A Mayan god of fertility and renewal (also named Our Lord The Flayed One… see where this is going?) was often portrayed wearing flayed human skin. Where it gets creepy is that his priests would emulate this by killing sacrificial victims and then dressing in their skins. The skins were often dyed yellow and referred to as teocuitlaquemitl (“golden clothes”).

Though we may not know exactly what the priests looked like in their flayed costumes, statues of Xipe Totec bear features similar to the Whisperers, like elaborate string ties running along the back of the worn skin. Other eerie aspects of Xipe Totec’s outfit include “double lips” and flayed hands hanging limply from wrists.

Icelandic Necropants

You heard me! Originating in Iceland in the 17th century, an Iclandic legend promised endless wealth if you were able to complete this simple task: flay a corpse from the waist down and wear the skin. The main caveat, though, is that these nábrók (“necropants”) need to include everything from the waist down. Everything.

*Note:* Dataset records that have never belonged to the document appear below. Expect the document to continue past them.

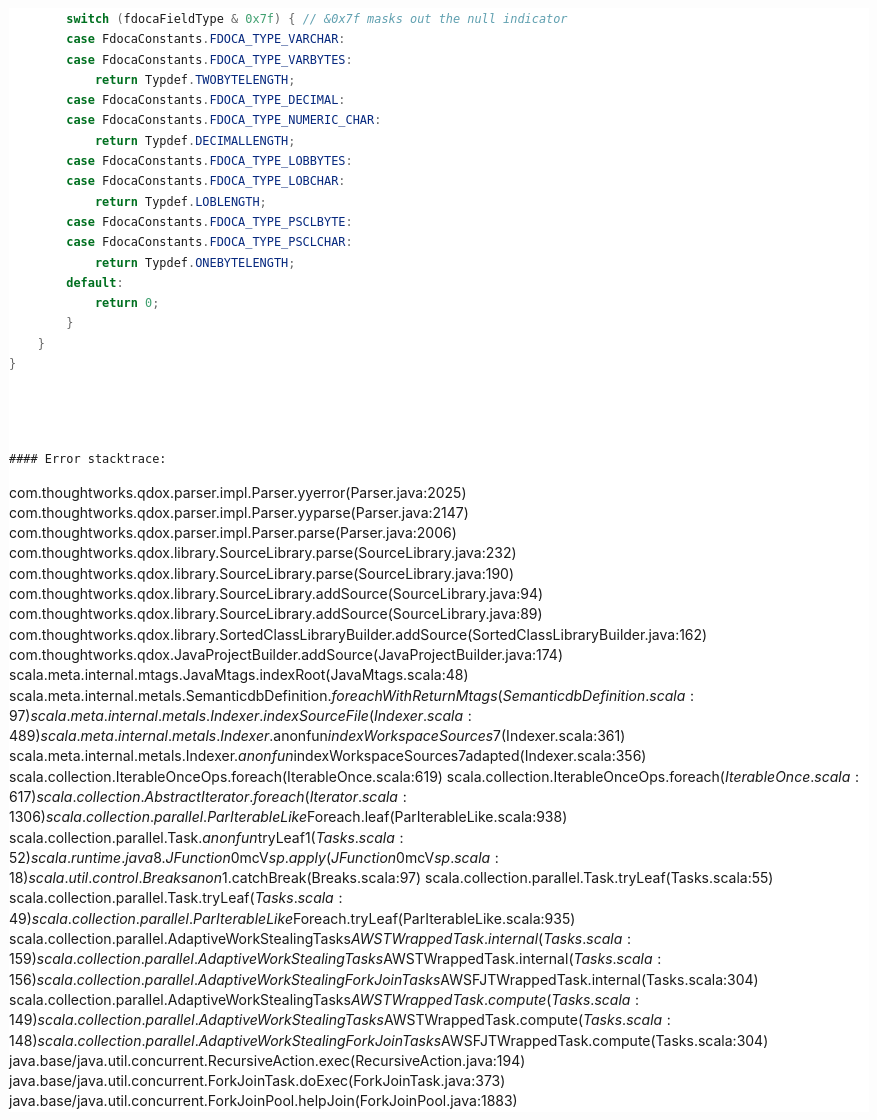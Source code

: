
 ```java
        switch (fdocaFieldType & 0x7f) { // &0x7f masks out the null indicator
        case FdocaConstants.FDOCA_TYPE_VARCHAR:
        case FdocaConstants.FDOCA_TYPE_VARBYTES:
            return Typdef.TWOBYTELENGTH;
        case FdocaConstants.FDOCA_TYPE_DECIMAL:
        case FdocaConstants.FDOCA_TYPE_NUMERIC_CHAR:
            return Typdef.DECIMALLENGTH;
        case FdocaConstants.FDOCA_TYPE_LOBBYTES:
        case FdocaConstants.FDOCA_TYPE_LOBCHAR:
            return Typdef.LOBLENGTH;
        case FdocaConstants.FDOCA_TYPE_PSCLBYTE:
        case FdocaConstants.FDOCA_TYPE_PSCLCHAR:
            return Typdef.ONEBYTELENGTH;
        default:
            return 0;
        }
    }
}
```

```



#### Error stacktrace:

```
com.thoughtworks.qdox.parser.impl.Parser.yyerror(Parser.java:2025)
	com.thoughtworks.qdox.parser.impl.Parser.yyparse(Parser.java:2147)
	com.thoughtworks.qdox.parser.impl.Parser.parse(Parser.java:2006)
	com.thoughtworks.qdox.library.SourceLibrary.parse(SourceLibrary.java:232)
	com.thoughtworks.qdox.library.SourceLibrary.parse(SourceLibrary.java:190)
	com.thoughtworks.qdox.library.SourceLibrary.addSource(SourceLibrary.java:94)
	com.thoughtworks.qdox.library.SourceLibrary.addSource(SourceLibrary.java:89)
	com.thoughtworks.qdox.library.SortedClassLibraryBuilder.addSource(SortedClassLibraryBuilder.java:162)
	com.thoughtworks.qdox.JavaProjectBuilder.addSource(JavaProjectBuilder.java:174)
	scala.meta.internal.mtags.JavaMtags.indexRoot(JavaMtags.scala:48)
	scala.meta.internal.metals.SemanticdbDefinition$.foreachWithReturnMtags(SemanticdbDefinition.scala:97)
	scala.meta.internal.metals.Indexer.indexSourceFile(Indexer.scala:489)
	scala.meta.internal.metals.Indexer.$anonfun$indexWorkspaceSources$7(Indexer.scala:361)
	scala.meta.internal.metals.Indexer.$anonfun$indexWorkspaceSources$7$adapted(Indexer.scala:356)
	scala.collection.IterableOnceOps.foreach(IterableOnce.scala:619)
	scala.collection.IterableOnceOps.foreach$(IterableOnce.scala:617)
	scala.collection.AbstractIterator.foreach(Iterator.scala:1306)
	scala.collection.parallel.ParIterableLike$Foreach.leaf(ParIterableLike.scala:938)
	scala.collection.parallel.Task.$anonfun$tryLeaf$1(Tasks.scala:52)
	scala.runtime.java8.JFunction0$mcV$sp.apply(JFunction0$mcV$sp.scala:18)
	scala.util.control.Breaks$$anon$1.catchBreak(Breaks.scala:97)
	scala.collection.parallel.Task.tryLeaf(Tasks.scala:55)
	scala.collection.parallel.Task.tryLeaf$(Tasks.scala:49)
	scala.collection.parallel.ParIterableLike$Foreach.tryLeaf(ParIterableLike.scala:935)
	scala.collection.parallel.AdaptiveWorkStealingTasks$AWSTWrappedTask.internal(Tasks.scala:159)
	scala.collection.parallel.AdaptiveWorkStealingTasks$AWSTWrappedTask.internal$(Tasks.scala:156)
	scala.collection.parallel.AdaptiveWorkStealingForkJoinTasks$AWSFJTWrappedTask.internal(Tasks.scala:304)
	scala.collection.parallel.AdaptiveWorkStealingTasks$AWSTWrappedTask.compute(Tasks.scala:149)
	scala.collection.parallel.AdaptiveWorkStealingTasks$AWSTWrappedTask.compute$(Tasks.scala:148)
	scala.collection.parallel.AdaptiveWorkStealingForkJoinTasks$AWSFJTWrappedTask.compute(Tasks.scala:304)
	java.base/java.util.concurrent.RecursiveAction.exec(RecursiveAction.java:194)
	java.base/java.util.concurrent.ForkJoinTask.doExec(ForkJoinTask.java:373)
	java.base/java.util.concurrent.ForkJoinPool.helpJoin(ForkJoinPool.java:1883)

Although officially there are no nábrók remaining in existence, there is a terrifying replica on display at Strandagaldur, The Museum of Icelandic Sorcery & Witchcraft.

Ed Gein’s Skin Suit

The inspiration for several fictional murderers, including Buffalo Bill and Norman Bates, Ed Gein was a grave-robber and murderer who recycled parts from his victims. In 1954, when his macabre collection was discovered, one of the items in his collection was a suit made entirely of human skin.

Human Leather Goods

Although not necessarily the same as wearing skin over skin, there are several historical instances of humans wearing human leather. There’s even a website where you can purchase human leather goods today, although they are closed to new clients due to high demand.

And clothing isn’t the only thing that we humans can be made into. Ed Gein had a huge collections of objects made from human skin, including an armchair, a belt, a wastebasket, and several lampshades. In addition, our good friend Herodotus had a story about King Cambyses II, who is said to have upholstered a judicial seat with the skin of a (formerly) corrupt judge to serve as a reminder to his successor not to repeat his sins.


Although never proven, there were a few other historical instances of supposed skin-wearing. During the French Revolution, the aristocrats supposedly flayed the bodies of rebels (guillotines produce a lot of waste) and used their skin for clothing. There are also legends of Afghan warlords who made leather clothing out of fallen enemies. While some of this may be propaganda or myth, it’s still provides an interesting example of how wearing human skin has been perceived throughout history, whether it be used to smear reputations or intimidate foes!